**Task prompt**.
Among the lines below, copy exactly those from the one with "### 1. Over" through the one with "### 3. Describe", counting both ends.
═══ Records to process ═══
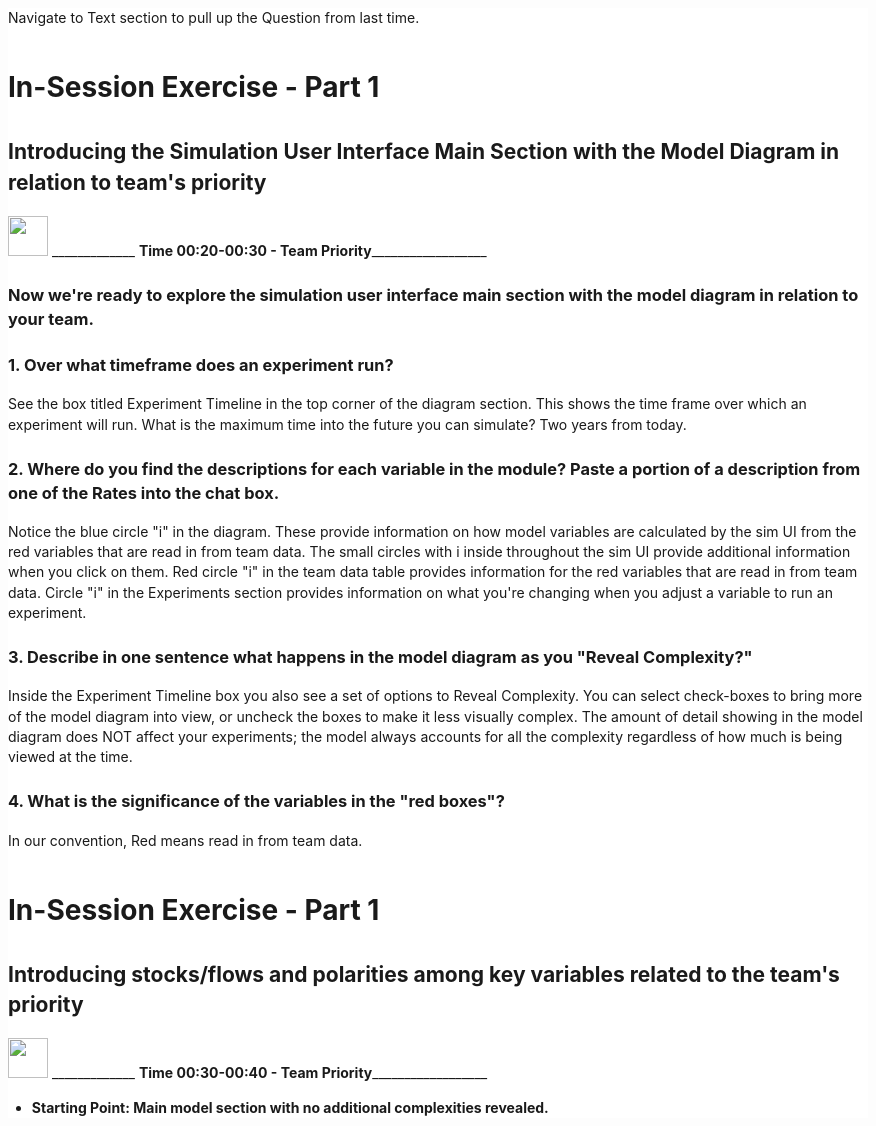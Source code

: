 Navigate to Text section to pull up the Question from last time.

# In-Session Exercise - Part 1
## Introducing the Simulation User Interface Main Section with the Model Diagram in relation to team's priority
[<img src = "https://github.com/lzim/teampsd/blob/master/resources/icons/timestamp.png" height = "40" width = "40" style ="display: inline-block"/>](#DontClick)   _____________ **Time 00:20-00:30 - Team Priority**__________________ 

### Now we're ready to explore the simulation user interface main section with the model diagram in relation to your team.  

### 1. Over what timeframe does an experiment run?
See the box titled Experiment Timeline in the top corner of the diagram section. This shows the time frame over which an experiment will run. What is the maximum time into the future you can simulate? Two years from today.

### 2. Where do you find the descriptions for each variable in the module? Paste a portion of a description from one of the Rates into the chat box.

Notice the blue circle "i" in the diagram. These provide information on how model variables are calculated by the sim UI from the red variables that are read in from team data. The small circles with i inside throughout the sim UI provide additional information when you click on them. Red circle "i" in the team data table provides information for the red variables that are read in from team data. Circle "i" in the Experiments section provides information on what you're changing when you adjust a variable to run an experiment.

### 3. Describe in one sentence what happens in the model diagram as you "Reveal Complexity?"
Inside the Experiment Timeline box you also see a set of options to Reveal Complexity. You can select check-boxes to bring more of the model diagram into view, or uncheck the boxes to make it less visually complex. The amount of detail showing in the model diagram does NOT affect your experiments; the model always accounts for all the complexity regardless of how much is being viewed at the time.  

### 4. What is the significance of the variables in the "red boxes"?
In our convention, Red means read in from team data. 

# In-Session Exercise - Part 1
## Introducing stocks/flows and polarities among key variables related to the team's priority
[<img src = "https://github.com/lzim/teampsd/blob/master/resources/icons/timestamp.png" height = "40" width = "40" style ="display: inline-block"/>](#DontClick)   _____________ **Time 00:30-00:40  - Team Priority**__________________

+ **Starting Point: Main model section with no additional complexities revealed.**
═══
**Task result**.
### 1. Over what timeframe does an experiment run?
See the box titled Experiment Timeline in the top corner of the diagram section. This shows the time frame over which an experiment will run. What is the maximum time into the future you can simulate? Two years from today.

### 2. Where do you find the descriptions for each variable in the module? Paste a portion of a description from one of the Rates into the chat box.

Notice the blue circle "i" in the diagram. These provide information on how model variables are calculated by the sim UI from the red variables that are read in from team data. The small circles with i inside throughout the sim UI provide additional information when you click on them. Red circle "i" in the team data table provides information for the red variables that are read in from team data. Circle "i" in the Experiments section provides information on what you're changing when you adjust a variable to run an experiment.

### 3. Describe in one sentence what happens in the model diagram as you "Reveal Complexity?"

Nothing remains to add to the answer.